Die Wände sind mit einem eigens angefertigten Material verkleidet, Chrom und rosa Flecken mit Zebramuster. Die Flecken haben einen Durchmesser von etwa acht Zentimetern und sind in Reihen auf dem Chrom angeordnet, so dass trotz der schlichten Geometrie ein hektisches, psychedelisches Muster entsteht. Der Blick kann nirgendwo verweilen: karierter und gestreifter Teppich, spiegelnde Deckenpaneele. Bilder füllen jede freie Fläche, die nicht schon von einem Telefon, Erste-Hilfe-Kasten oder rosa Zebramuster mit Chrom besetzt ist. Mit jedem Schritt, den ich mich einer Wand nähere, entdecke ich neue Muster und Details, bis ich ganz nah davorstehe und sehe, dass auch das Material selbst noch in sich strukturiert ist. Ich meine, mal gehört zu haben, dass das Innere der Vagina tatsächlich rau strukturiert ist, um die Ejakulation zu beschleunigen.

Die rosa gepunktete Oberfläche wird außerdem von schwachem Licht beleuchtet, das lila auf dem Chrom reflektiert. Lila und Rosa zusammen erzeugen eine fleischige, man könnte auch sagen gebärmutterartige Atmosphäre, nicht wie in einer echten Gebärmutter, sondern einer digital verbesserten mit dramatischer Beleuchtung, so dass jedes Blutgefäß, jede nährende Vene auf schockierende Weise sichtbar wird. Ein Neon-Uterus. Im Sinne dieser Metapher ahnen wir, dass wir diesen Ort zum Leben brauchen, doch wenn wir alt genug sind, uns dessen bewusst zu sein, ist eine Rückkehr verstörend. Oder sollte es wenigstens sein.

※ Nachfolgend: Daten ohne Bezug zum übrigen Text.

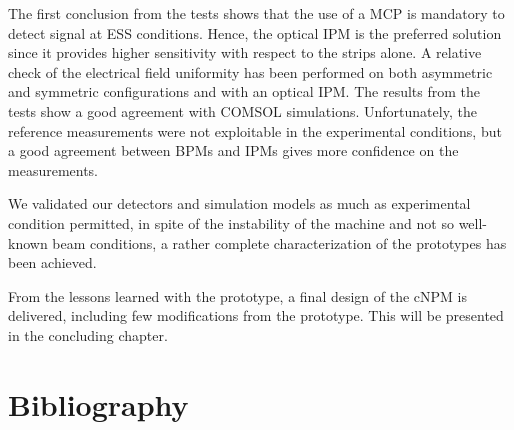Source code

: \begin{refsection}
  The first conclusion from the tests shows that the use of a MCP is mandatory to detect signal at ESS conditions. Hence, the optical IPM is the preferred solution since it provides higher sensitivity with respect to the strips alone. A relative check of the electrical field uniformity has been performed on both asymmetric and symmetric configurations and with an optical IPM. The results from the tests show a good agreement with COMSOL simulations.
  Unfortunately, the reference measurements were not exploitable in the experimental conditions, but a good agreement between BPMs and IPMs gives more confidence on the measurements.

  We validated our detectors and simulation models as much as experimental condition permitted, in spite of the instability of the machine and not so well-known beam conditions, a rather complete characterization of the prototypes has been achieved.

  From the lessons learned with the prototype, a final design of the cNPM is delivered, including few modifications from the prototype. This will be presented in the concluding chapter.

  \cleardoublepage
  \section{Bibliography}
  \label{ch4:bib}
  \printbibliography[heading=subbibliography]

\end{refsection}
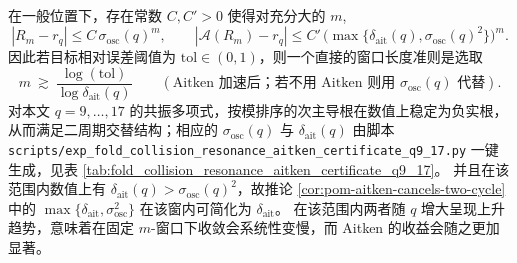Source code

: \begin{remark}\label{rem:pom-aitken-window-audit}
在一般位置下，存在常数 \(C,C'>0\) 使得对充分大的 \(m\),
\[
\left|R_m-r_q\right|\le C\,\sigma_{\mathrm{osc}}(q)^{m},
\qquad
\left|\mathcal{A}(R_m)-r_q\right|\le C'\,\bigl(\max\{\delta_{\mathrm{ait}}(q),\sigma_{\mathrm{osc}}(q)^2\}\bigr)^{m}.
\]
因此若目标相对误差阈值为 \(\mathrm{tol}\in(0,1)\)，则一个直接的窗口长度准则是选取
\[
m\ \gtrsim\ \frac{\log(\mathrm{tol})}{\log \delta_{\mathrm{ait}}(q)}
\qquad(\text{Aitken 加速后；若不用 Aitken 则用 }\sigma_{\mathrm{osc}}(q)\text{ 代替}).
\]
对本文 \(q=9,\dots,17\) 的共振多项式，按模排序的次主导根在数值上稳定为负实根，从而满足二周期交替结构；相应的 \(\sigma_{\mathrm{osc}}(q)\) 与 \(\delta_{\mathrm{ait}}(q)\) 由脚本 \texttt{scripts/exp\_fold\_collision\_resonance\_aitken\_certificate\_q9\_17.py} 一键生成，见表 \ref{tab:fold_collision_resonance_aitken_certificate_q9_17}。
并且在该范围内数值上有 \(\delta_{\mathrm{ait}}(q)>\sigma_{\mathrm{osc}}(q)^2\)，故推论 \ref{cor:pom-aitken-cancels-two-cycle} 中的 \(\max\{\delta_{\mathrm{ait}},\sigma_{\mathrm{osc}}^2\}\) 在该窗内可简化为 \(\delta_{\mathrm{ait}}\)。
在该范围内两者随 \(q\) 增大呈现上升趋势，意味着在固定 \(m\)-窗口下收敛会系统性变慢，而 Aitken 的收益会随之更加显著。
\end{remark}



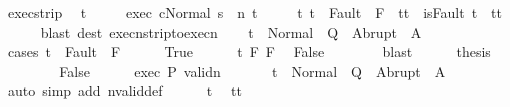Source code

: \begin{isabellebody}
\ exec{\isacharunderscore}strip\ \isamarkupfalse%
\ t{\isacharprime}\ \isanewline
\ \ \ \ exec{\isacharcolon}\ {\isachardoublequoteopen}{\isasymGamma}{\isasymturnstile}{\isasymlangle}c{\isacharcomma}Normal\ s\ {\isasymrangle}\ {\isacharequal}n{\isasymRightarrow}\ t{\isacharprime}{\isachardoublequoteclose}\ \isanewline
\ \ \ \ t{\isacharprime}{\isacharcolon}\ {\isachardoublequoteopen}t{\isacharprime}\ {\isasymin}\ Fault\ {\isacharbackquote}\ {\isacharparenleft}{\isacharminus}F{\isacharprime}{\isacharparenright}\ {\isasymlongrightarrow}\ t{\isacharprime}{\isacharequal}t{\isachardoublequoteclose}\ {\isachardoublequoteopen}{\isasymnot}\ isFault\ t{\isacharprime}\ {\isasymlongrightarrow}\ t{\isacharprime}{\isacharequal}t{\isachardoublequoteclose}\isanewline
\ \ \ \ \isamarkupfalse%
\ {\isacharparenleft}blast\ dest{\isacharcolon}\ execn{\isacharunderscore}strip{\isacharunderscore}to{\isacharunderscore}execn{\isacharparenright}\isanewline
\ \ \isamarkupfalse%
\ {\isachardoublequoteopen}t\ {\isasymin}\ Normal\ {\isacharbackquote}\ Q\ {\isasymunion}\ Abrupt\ {\isacharbackquote}\ A{\isachardoublequoteclose}\isanewline
\ \ \isamarkupfalse%
\ {\isacharparenleft}cases\ {\isachardoublequoteopen}t{\isacharprime}\ {\isasymin}\ Fault\ {\isacharbackquote}\ F{\isachardoublequoteclose}{\isacharparenright}\isanewline
\ \ \ \ \isamarkupfalse%
\ True\isanewline
\ \ \ \ \isamarkupfalse%
\ t{\isacharprime}\ F\ F{\isacharprime}\ \isamarkupfalse%
\ False\isanewline
\ \ \ \ \ \ \isamarkupfalse%
\ blast\isanewline
\ \ \ \ \isamarkupfalse%
\ {\isacharquery}thesis\ \isacommand{{\isachardot}{\isachardot}}\isamarkupfalse%
\isanewline
\ \ \isamarkupfalse%
\isanewline
\ \ \ \ \isamarkupfalse%
\ False\isanewline
\ \ \ \ \isamarkupfalse%
\ exec\ P\ validn\isanewline
\ \ \ \ \isamarkupfalse%
\ {\isacharasterisk}{\isacharcolon}\ {\isachardoublequoteopen}t{\isacharprime}\ {\isasymin}\ Normal\ {\isacharbackquote}\ Q\ {\isasymunion}\ Abrupt\ {\isacharbackquote}\ A{\isachardoublequoteclose}\isanewline
\ \ \ \ \ \ \isamarkupfalse%
\ {\isacharparenleft}auto\ simp\ add{\isacharcolon}\ nvalid{\isacharunderscore}def{\isacharparenright}\isanewline
\ \ \ \ \isamarkupfalse%
\ t{\isacharprime}\ \isamarkupfalse%
\ {\isachardoublequoteopen}t{\isacharprime}{\isacharequal}t{\isachardoublequoteclose}\isanewline
\ \ \ \ \ \ \isamarkupfalse%

\end{isabellebody}
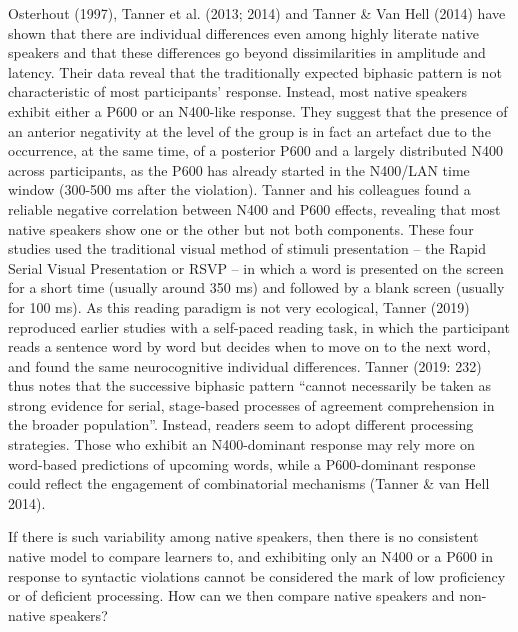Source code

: \documentclass[11pt]{article}
\newenvironment{styleStandard}{\renewcommand\baselinestretch{1.0}\setlength\leftskip{0cm}\setlength\rightskip{0cm plus 1fil}\setlength\parindent{0cm}\setlength\parfillskip{0pt plus 1fil}\setlength\parskip{0in plus 1pt}\writerlistparindent\writerlistleftskip\leavevmode\normalfont\normalsize\writerlistlabel\ignorespaces}{\unskip\vspace{0.111in plus 0.0111in}\par}
\newcommand\writerlistleftskip{}
\newcommand\writerlistparindent{}
\newcommand\writerlistlabel{}
\begin{document}
\begin{styleStandard}
Osterhout (1997), Tanner et al. (2013; 2014) and Tanner \& Van Hell (2014) have shown that there are individual differences even among highly literate native speakers and that these differences go beyond dissimilarities in amplitude and latency. Their data reveal that the traditionally expected biphasic pattern is not characteristic of most participants’ response. Instead, most native speakers exhibit either a P600 or an N400-like response. They suggest that the presence of an anterior negativity at the level of the group is in fact an artefact due to the occurrence, at the same time, of a posterior P600 and a largely distributed N400 across participants, as the P600 has already started in the N400/LAN time window (300-500 ms after the violation). Tanner and his colleagues found a reliable negative correlation between N400 and P600 effects, revealing that most native speakers show one or the other but not both components. These four studies used the traditional visual method of stimuli presentation – the Rapid Serial Visual Presentation or RSVP – in which a word is presented on the screen for a short time (usually around 350 ms) and followed by a blank screen (usually for 100 ms). As this reading paradigm is not very ecological, Tanner (2019) reproduced earlier studies with a self-paced reading task, in which the participant reads a sentence word by word but decides when to move on to the next word, and found the same neurocognitive individual differences. Tanner (2019: 232) thus notes that the successive biphasic pattern “cannot necessarily be taken as strong evidence for serial, stage-based processes of agreement comprehension in the broader population”. Instead, readers seem to adopt different processing strategies. Those who exhibit an N400-dominant response may rely more on word-based predictions of upcoming words, while a P600-dominant response could reflect the engagement of combinatorial mechanisms (Tanner \& van Hell 2014). 
\end{styleStandard}

\begin{styleStandard}
If there is such variability among native speakers, then there is no consistent native model to compare learners to, and exhibiting only an N400 or a P600 in response to syntactic violations cannot be considered the mark of low proficiency or of deficient processing. How can we then compare native speakers and non-native speakers? 
\end{styleStandard}
\end{document}
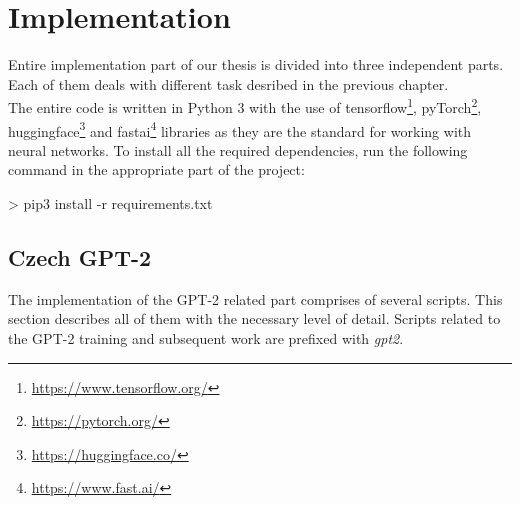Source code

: \chapter{Implementation}
Entire implementation part of our thesis is divided into three independent parts. Each of them deals with different task desribed in the previous chapter.\\

The entire code is written in Python 3 with the use of tensorflow\footnote[1]{\url{https://www.tensorflow.org/}}, pyTorch\footnote[2]{\url{https://pytorch.org/}}, huggingface\footnote[3]{\url{https://huggingface.co/}} and fastai\footnote[4]{\url{https://www.fast.ai/}} libraries as they are the standard for working with neural networks. To install all the required dependencies, run the following command in the appropriate part of the project:

\begin{code}
> pip3 install -r requirements.txt
\end{code}

\section{Czech GPT-2}
The implementation of the GPT-2 related part comprises of several scripts. This section describes all of them with the necessary level of detail. Scripts related to the GPT-2 training and subsequent work are prefixed with \textit{gpt2}.


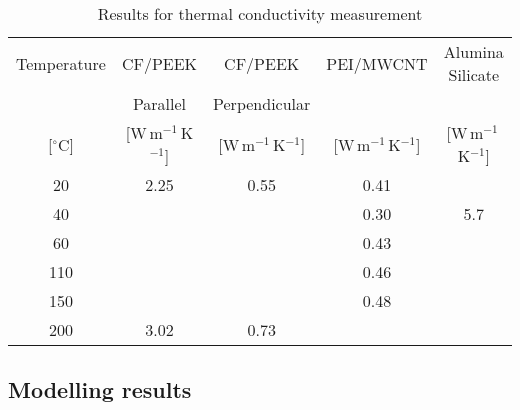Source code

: \begin{table}[ht]
	\centering
	\begin{tabular}{@{}ccccc@{}}
		\toprule
		   Temperature    &           CF/PEEK           &           CF/PEEK           &          PEI/MWCNT          &      Alumina Silicate       \\
		                  &          Parallel           &        Perpendicular        &                             &                             \\
		{[}$^{\circ}$C{]} & {[}W\,m$^{-1}$\,K$^{-1}${]} & {[}W\,m$^{-1}$\,K$^{-1}${]} & {[}W\,m$^{-1}$\,K$^{-1}${]} & {[}W\,m$^{-1}$\,K$^{-1}${]} \\ \midrule
		       20         &            2.25             &            0.55             &            0.41             &                             \\
		       40         &                             &                             &            0.30             &             5.7             \\
		       60         &                             &                             &            0.43             &                             \\
		       110        &                             &                             &            0.46             &                             \\
		       150        &                             &                             &            0.48             &                             \\
		       200        &            3.02             &            0.73             &                             &                             \\ \bottomrule
	\end{tabular}
	\caption{Results for thermal conductivity measurement}
	\label{tab:T2_table2}
\end{table}

\FloatBarrier
\subsection{Modelling results}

Da die Splendor kein Schiff für Schwule ist, nehme ich an, dass bei einer Investition von 700 Millionen Dollar eine Menge Marktforschung und Versuche unternommen wurden, um die Umgebung für Heterosexuelle und ihre Kinder maximal konsumfördernd zu gestalten.

Mich versetzt die Splendor in Angst und Schrecken, als würde das Schiff etwas verbergen. Das Ganze erinnert mich an eine Passage aus Matthew Derbys Kurzgeschichte "Krücken als Waffe": "Welchen anderen Sinn sollten diese schicken Neonbalustraden und Kaskadenbrunnen haben, als von Kummer und Tragödien abzulenken?"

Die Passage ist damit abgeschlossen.